Records excerpted from a collection:
*****

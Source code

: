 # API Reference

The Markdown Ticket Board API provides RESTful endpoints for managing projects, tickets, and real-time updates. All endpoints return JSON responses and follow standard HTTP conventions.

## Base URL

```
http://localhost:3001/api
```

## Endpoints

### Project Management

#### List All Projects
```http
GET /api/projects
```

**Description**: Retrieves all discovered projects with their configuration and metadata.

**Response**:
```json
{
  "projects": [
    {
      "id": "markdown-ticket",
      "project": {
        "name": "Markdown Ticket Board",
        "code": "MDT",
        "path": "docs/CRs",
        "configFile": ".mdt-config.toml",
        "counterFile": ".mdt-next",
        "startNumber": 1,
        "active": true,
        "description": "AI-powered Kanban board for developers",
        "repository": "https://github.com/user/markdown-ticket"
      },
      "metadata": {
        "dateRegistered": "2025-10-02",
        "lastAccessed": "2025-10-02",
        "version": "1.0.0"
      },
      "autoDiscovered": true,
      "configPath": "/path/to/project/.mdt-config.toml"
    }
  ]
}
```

*****

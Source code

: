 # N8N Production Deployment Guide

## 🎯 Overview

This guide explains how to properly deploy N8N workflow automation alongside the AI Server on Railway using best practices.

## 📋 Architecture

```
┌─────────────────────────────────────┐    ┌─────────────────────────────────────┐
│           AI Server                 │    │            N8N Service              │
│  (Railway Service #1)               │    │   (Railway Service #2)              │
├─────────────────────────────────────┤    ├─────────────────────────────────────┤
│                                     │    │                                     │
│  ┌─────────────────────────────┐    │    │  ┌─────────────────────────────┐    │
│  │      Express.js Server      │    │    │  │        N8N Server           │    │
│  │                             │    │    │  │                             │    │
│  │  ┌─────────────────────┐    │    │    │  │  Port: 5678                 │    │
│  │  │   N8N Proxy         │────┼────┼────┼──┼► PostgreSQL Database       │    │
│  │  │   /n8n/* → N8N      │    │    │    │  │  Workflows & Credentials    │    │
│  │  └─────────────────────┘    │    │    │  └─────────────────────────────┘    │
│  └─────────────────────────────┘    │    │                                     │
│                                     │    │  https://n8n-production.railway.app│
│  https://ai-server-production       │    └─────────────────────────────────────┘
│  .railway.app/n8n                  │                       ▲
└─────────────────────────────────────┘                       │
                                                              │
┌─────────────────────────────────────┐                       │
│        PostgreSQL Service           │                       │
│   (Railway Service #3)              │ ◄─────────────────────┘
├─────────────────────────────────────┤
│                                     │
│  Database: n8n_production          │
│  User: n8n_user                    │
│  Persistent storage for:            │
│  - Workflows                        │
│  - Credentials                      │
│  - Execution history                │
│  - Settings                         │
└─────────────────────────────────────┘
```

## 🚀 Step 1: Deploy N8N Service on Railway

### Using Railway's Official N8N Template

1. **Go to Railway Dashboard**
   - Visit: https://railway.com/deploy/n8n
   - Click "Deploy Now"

*****

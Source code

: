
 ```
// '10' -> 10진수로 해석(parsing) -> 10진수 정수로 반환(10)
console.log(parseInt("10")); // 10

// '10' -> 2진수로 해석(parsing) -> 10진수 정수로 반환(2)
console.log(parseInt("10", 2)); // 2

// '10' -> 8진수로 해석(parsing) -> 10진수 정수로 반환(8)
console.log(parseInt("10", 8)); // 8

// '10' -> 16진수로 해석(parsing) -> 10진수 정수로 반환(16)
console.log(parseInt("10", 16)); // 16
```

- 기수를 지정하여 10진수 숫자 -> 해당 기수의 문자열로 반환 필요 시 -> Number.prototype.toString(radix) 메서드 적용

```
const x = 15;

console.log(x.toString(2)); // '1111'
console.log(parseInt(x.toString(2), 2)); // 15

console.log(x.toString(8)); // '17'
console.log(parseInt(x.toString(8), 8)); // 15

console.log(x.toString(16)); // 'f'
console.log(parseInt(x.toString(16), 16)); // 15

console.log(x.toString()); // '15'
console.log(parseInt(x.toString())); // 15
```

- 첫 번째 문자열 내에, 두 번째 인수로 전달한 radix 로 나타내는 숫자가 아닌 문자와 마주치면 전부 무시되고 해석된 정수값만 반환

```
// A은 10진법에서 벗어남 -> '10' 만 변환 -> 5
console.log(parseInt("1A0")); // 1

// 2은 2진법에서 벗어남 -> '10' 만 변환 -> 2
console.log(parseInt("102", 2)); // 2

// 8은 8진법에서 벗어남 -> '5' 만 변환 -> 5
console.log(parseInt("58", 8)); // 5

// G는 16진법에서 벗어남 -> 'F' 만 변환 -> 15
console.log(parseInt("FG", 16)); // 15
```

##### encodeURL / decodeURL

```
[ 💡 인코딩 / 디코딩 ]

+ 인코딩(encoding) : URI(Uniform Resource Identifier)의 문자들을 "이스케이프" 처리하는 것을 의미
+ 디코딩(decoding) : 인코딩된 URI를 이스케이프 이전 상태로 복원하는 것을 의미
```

*****

#### [Work task]
Go through the entries and filter for lines holding the word "Workflows"; copy each match.

#### [Written response]
│  │  │   /n8n/* → N8N      │    │    │    │  │  Workflows & Credentials    │    │
│  - Workflows                        │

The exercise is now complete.